2.1 Read data2 input and output

# Observations
fd.input <- readRDS('data2/fd_input.rds') # matrix
fd.output <- readRDS('data2/fd_output.rds') # data.frame
ref_amp <- readRDS('data2/ref_amp.rds') # matrix
trans_amp <- readRDS('data2/trans_amp.rds') # matrix


str(fd.input)
##  num [1:500, 1:4] 0.891 0.705 0.779 0.207 0.097 0.018 0.182 0.478 0.629 0.408 ...
##  - attr(*, "dimnames")=List of 2
##   ..$ : NULL
##   ..$ : chr [1:4] "a" "b" "tBCB" "r_MDA"
dim(ref_amp) # 500 curves, each row is a curve
## [1]  500 1001
dim(trans_amp) # 500 curves, each row is a curve
## [1]  500 1001

2.2 FPCA for data2 (Use eigen-decomposition procedure in doing FPCA)

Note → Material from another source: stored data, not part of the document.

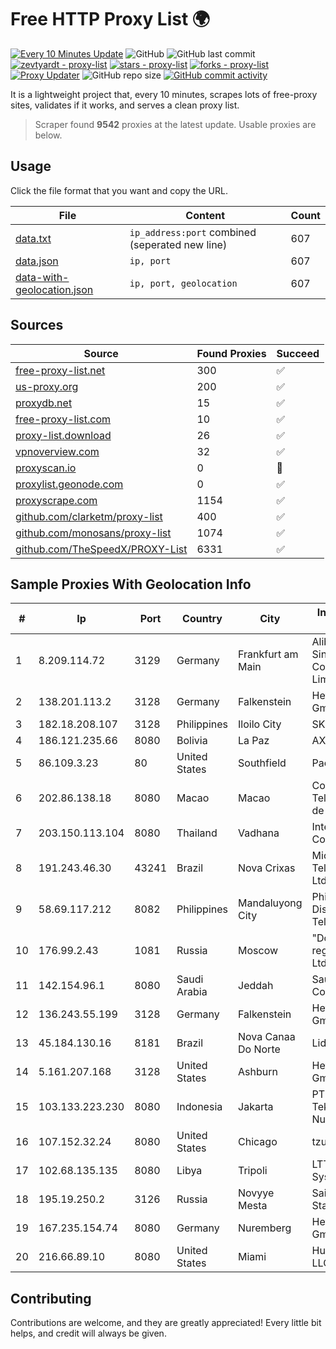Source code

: 
# Free HTTP Proxy List 🌍

[![Every 10 Minutes Update](https://github.com/mertguvencli/http-proxy-list/actions/workflows/main.yml/badge.svg?branch=main)](https://github.com/mertguvencli/http-proxy-list/actions/workflows/main.yml)
![GitHub](https://img.shields.io/github/license/mertguvencli/http-proxy-list)
![GitHub last commit](https://img.shields.io/github/last-commit/mertguvencli/http-proxy-list)
[![zevtyardt - proxy-list](https://img.shields.io/static/v1?label=zevtyardt&message=proxy-list&color=blue&logo=github)](https://github.com/zevtyardt/proxy-list "Go to GitHub repo")
[![stars - proxy-list](https://img.shields.io/github/stars/zevtyardt/proxy-list?style=social)](https://github.com/zevtyardt/proxy-list)
[![forks - proxy-list](https://img.shields.io/github/forks/zevtyardt/proxy-list?style=social)](https://github.com/zevtyardt/proxy-list)
[![Proxy Updater](https://github.com/zevtyardt/proxy-list/workflows/Proxy%20Updater/badge.svg)](https://github.com/zevtyardt/proxy-list/actions?query=workflow:"Proxy+Updater")
![GitHub repo size](https://img.shields.io/github/repo-size/zevtyardt/proxy-list)
[![GitHub commit activity](https://img.shields.io/github/commit-activity/m/zevtyardt/proxy-list?logo=commits)](https://github.com/zevtyardt/proxy-list/commits/main)

It is a lightweight project that, every 10 minutes, scrapes lots of free-proxy sites, validates if it works, and serves a clean proxy list.

> Scraper found **9542** proxies at the latest update. Usable proxies are below.

## Usage

Click the file format that you want and copy the URL.

|File|Content|Count|
|----|-------|-----|
|[data.txt](https://raw.githubusercontent.com/mertguvencli/http-proxy-list/main/proxy-list/data.txt)|`ip_address:port` combined (seperated new line)|607|
|[data.json](https://raw.githubusercontent.com/mertguvencli/http-proxy-list/main/proxy-list/data.json)|`ip, port`|607|
|[data-with-geolocation.json](https://raw.githubusercontent.com/mertguvencli/http-proxy-list/main/proxy-list/data-with-geolocation.json)|`ip, port, geolocation`|607|

## Sources

|Source|Found Proxies|Succeed|
|------|-------------|-------|
|[free-proxy-list.net](https://free-proxy-list.net)|300|✅|
|[us-proxy.org](https://www.us-proxy.org)|200|✅|
|[proxydb.net](http://proxydb.net)|15|✅|
|[free-proxy-list.com](https://free-proxy-list.com/?page=&port=&type%5B%5D=http&type%5B%5D=https&up_time=0&search=Search)|10|✅|
|[proxy-list.download](https://www.proxy-list.download/HTTP)|26|✅|
|[vpnoverview.com](https://vpnoverview.com/privacy/anonymous-browsing/free-proxy-servers)|32|✅|
|[proxyscan.io](https://www.proxyscan.io)|0|🚫|
|[proxylist.geonode.com](https://proxylist.geonode.com/api/proxy-list?limit=300&page=1&sort_by=lastChecked&sort_type=desc&protocols=http,https)|0|✅|
|[proxyscrape.com](https://api.proxyscrape.com/v2/?request=displayproxies&protocol=http&timeout=10000&country=all&ssl=all&anonymity=all)|1154|✅|
|[github.com/clarketm/proxy-list](https://raw.githubusercontent.com/clarketm/proxy-list/master/proxy-list-raw.txt)|400|✅|
|[github.com/monosans/proxy-list](https://raw.githubusercontent.com/monosans/proxy-list/main/proxies/http.txt)|1074|✅|
|[github.com/TheSpeedX/PROXY-List](https://raw.githubusercontent.com/TheSpeedX/PROXY-List/master/http.txt)|6331|✅|


## Sample Proxies With Geolocation Info

|#|Ip|Port|Country|City|Internet Service Provider|
|-|--|----|-------|----|-------------------------|
|1|8.209.114.72|3129|Germany|Frankfurt am Main|Alibaba.com Singapore E-Commerce Private Limited|
|2|138.201.113.2|3128|Germany|Falkenstein|Hetzner Online GmbH|
|3|182.18.208.107|3128|Philippines|Iloilo City|SKYBROADBAND|
|4|186.121.235.66|8080|Bolivia|La Paz|AXS Bolivia S. A.|
|5|86.109.3.23|80|United States|Southfield|Packet Host, Inc.|
|6|202.86.138.18|8080|Macao|Macao|Companhia de Telecomunicacoes de Macau|
|7|203.150.113.104|8080|Thailand|Vadhana|Internet Thailand Company Ltd.|
|8|191.243.46.30|43241|Brazil|Nova Crixas|Microturbo Telecomunicacoes Ltda-me|
|9|58.69.117.212|8082|Philippines|Mandaluyong City|Philippine Long Distance Telephone Co.|
|10|176.99.2.43|1081|Russia|Moscow|"Domain names registrar REG.RU", Ltd|
|11|142.154.96.1|8080|Saudi Arabia|Jeddah|Saudi Telecom Company JSC|
|12|136.243.55.199|3128|Germany|Falkenstein|Hetzner Online GmbH|
|13|45.184.130.16|8181|Brazil|Nova Canaa Do Norte|Lidernet Telecom|
|14|5.161.207.168|3128|United States|Ashburn|Hetzner Online GmbH|
|15|103.133.223.230|8080|Indonesia|Jakarta|PT Cloud Teknologi Nusantara|
|16|107.152.32.24|8080|United States|Chicago|tzulo, inc.|
|17|102.68.135.135|8080|Libya|Tripoli|LTT Autonomous System|
|18|195.19.250.2|3126|Russia|Novyye Mesta|Saint Petersburg State University|
|19|167.235.154.74|8080|Germany|Nuremberg|Hetzner Online GmbH|
|20|216.66.89.10|8080|United States|Miami|Hurricane Electric LLC|



## Contributing

Contributions are welcome, and they are greatly appreciated! Every
little bit helps, and credit will always be given.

output <- ref_amp # choose reflection amplitude curves as output

# covariance matrix
output_cov <- cov(output)
# eigen-decomposition
output.eigen <- eigen(output_cov)

# PC scores (Train and test output)
# Each row is a vector of PC scores for one observation
output_pc_scores <- output %*%
  output.eigen$vectors[,1:500]

# Use eigen-vectors as basis for projecting PC scores onto original dimension (240 --> 1001)
recovered_output <- output.eigen$vectors[,1:500] %*% t(output_pc_scores)
str(recovered_output) # Each column is a curve
##  num [1:1001, 1:500] 0.958 0.958 0.958 0.958 0.958 ...
##  - attr(*, "dimnames")=List of 2
##   ..$ : NULL
##   ..$ : chr [1:500] "Abs.s11.1.." "Abs.s11.2.." "Abs.s11.3.." "Abs.s11.4.." ...
# Recovered error
recovered_error <- mean(apply(t(recovered_output)-output,1,
                              function(x) sum(x^2)/1001))
recovered_error
## [1] 1.337268e-09
# display part of curves
par(mfrow = c(1,2))
plot(output[1,],ylab = 'amplitude',main = 'original curve 1',ylim = c(0,1))
plot(recovered_output[,1],ylab = 'reflection amplitude',main = 'recovered curve 1',ylim =c(0,1))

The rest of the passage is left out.